There are more to home theaters than just purchasing a whole bunch of audiovisual equipment and hooking it all up. There is also an element of design to it as well. Many people might think that you have to be an expert at interior design in order to achieve the best home theater design possible. Those people would be wrong. There are actually only a few (about 4) things that are absolute essentials when it comes to home theater design, and if you know those then you are going to have the best possible home theater, whatever your budget.
- Area. Despite what the salesman down at the local electronics store says size does matter. Simply put, you are going to need to know how large the room you are working with is. There are several reasons for this, some of which may surprise you. The size, or area, of your room is going to impact such things as furniture layout, how many items you can have in the room and specifically what type of equipment you are going to need. Different components are going to act differently in different sized rooms. For example, if you have a component that works great in a large showroom, but you are going to be placing it in a small bedroom, they are not going to react the same way. Know the area you are working with.
- Acoustics. Whether you are designing a room that is going to be dedicated to use as a home theater, or you are working in a multipurpose room (such as a bedroom) you need to know about acoustics. In layman's terms acoustics are the way that your TV or stereo is going to sound in any given area.

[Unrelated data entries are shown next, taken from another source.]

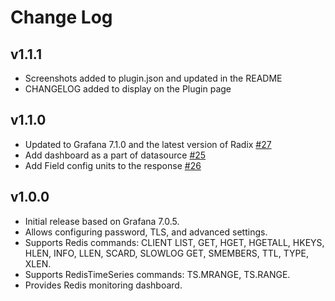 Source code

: # Change Log

## v1.1.1

- Screenshots added to plugin.json and updated in the README
- CHANGELOG added to display on the Plugin page

## v1.1.0

- Updated to Grafana 7.1.0 and the latest version of Radix [#27](https://github.com/RedisTimeSeries/grafana-redis-datasource/pull/27)
- Add dashboard as a part of datasource [#25](https://github.com/RedisTimeSeries/grafana-redis-datasource/pull/25)
- Add Field config units to the response [#26](https://github.com/RedisTimeSeries/grafana-redis-datasource/pull/26)

## v1.0.0

- Initial release based on Grafana 7.0.5.
- Allows configuring password, TLS, and advanced settings.
- Supports Redis commands: CLIENT LIST, GET, HGET, HGETALL, HKEYS, HLEN, INFO, LLEN, SCARD, SLOWLOG GET, SMEMBERS, TTL, TYPE, XLEN.
- Supports RedisTimeSeries commands: TS.MRANGE, TS.RANGE.
- Provides Redis monitoring dashboard.
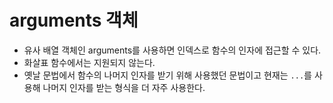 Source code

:# arguments 객체

- 유사 배열 객체인 arguments를 사용하면 인덱스로 함수의 인자에 접근할 수 있다.
- 화살표 함수에서는 지원되지 않는다.
- 옛날 문법에서 함수의 나머지 인자를 받기 위해 사용했던 문법이고 현재는 `...`를 사용해 나머지 인자를 받는 형식을 더 자주 사용한다.
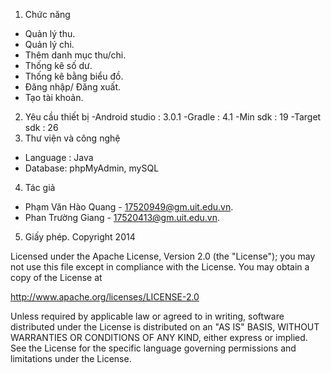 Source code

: 1. Chức năng
  - Quản lý thu.
  - Quản lý chi.
  - Thêm danh mục thu/chi.
  - Thống kê số dư.
  - Thống kê bằng biểu đồ.
  - Đăng nhập/ Đăng xuất.
  - Tạo tài khoản.
2. Yêu cầu thiết bị
  -Android studio : 3.0.1
  -Gradle : 4.1
  -Min sdk : 19
  -Target sdk : 26
3. Thư viện và công nghệ
  - Language : Java
  - Database: phpMyAdmin, mySQL
4. Tác giả
  - Phạm Văn Hào Quang - 17520949@gm.uit.edu.vn.
  - Phan Trường Giang - 17520413@gm.uit.edu.vn.
5. Giấy phép.
  Copyright 2014

Licensed under the Apache License, Version 2.0 (the "License");
you may not use this file except in compliance with the License.
You may obtain a copy of the License at

   http://www.apache.org/licenses/LICENSE-2.0

Unless required by applicable law or agreed to in writing, software
distributed under the License is distributed on an "AS IS" BASIS,
WITHOUT WARRANTIES OR CONDITIONS OF ANY KIND, either express or implied.
See the License for the specific language governing permissions and
limitations under the License.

In home theater design you are looking for that perfect balance between echo and absorption. Try to use such things as carpeting, acoustical wall paneling (or curtains for the financially challenged), soft furnishings and a hard ceiling. Basically put, try to shoot for about 50% of your room to be covered, or utilizing some form of absorptive material.
- Lighting. Have you ever noticed that when you go to an actual theater they always turn down the main lights, but at the same time there is some type of ambient lighting still in existence? This is because neither too much and too little light is wanted when viewing a movie. This is going to be just as true when you are designing your home theater as well. There are several different ways that you can control the lighting in your room. The first is to have any windows covered by curtains (be sure that you consider how this is going to affect the acoustics) and using something as simple as a dimmer switch. There are more expensive methods available, but why use them, when you can get similar results for less money?
- Placement. Placement of items such as the TV, speakers, projector (if your using one), furniture, and so on all interact with each other to affect your viewing experience. For the placement of the TV or projector and furniture, it is going to be largely up to your personal preference. If you have ever gone to a theater, you probably noticed how everyone is always sitting in different locations depending on their preference. Mostly, the placement of the different items in your home theater is going to be a matter of trial and error, but I would recommend that you try drawing out what you have in mind prior to implementing it. This way you can move things around to your heart's content without putting yourself through too much.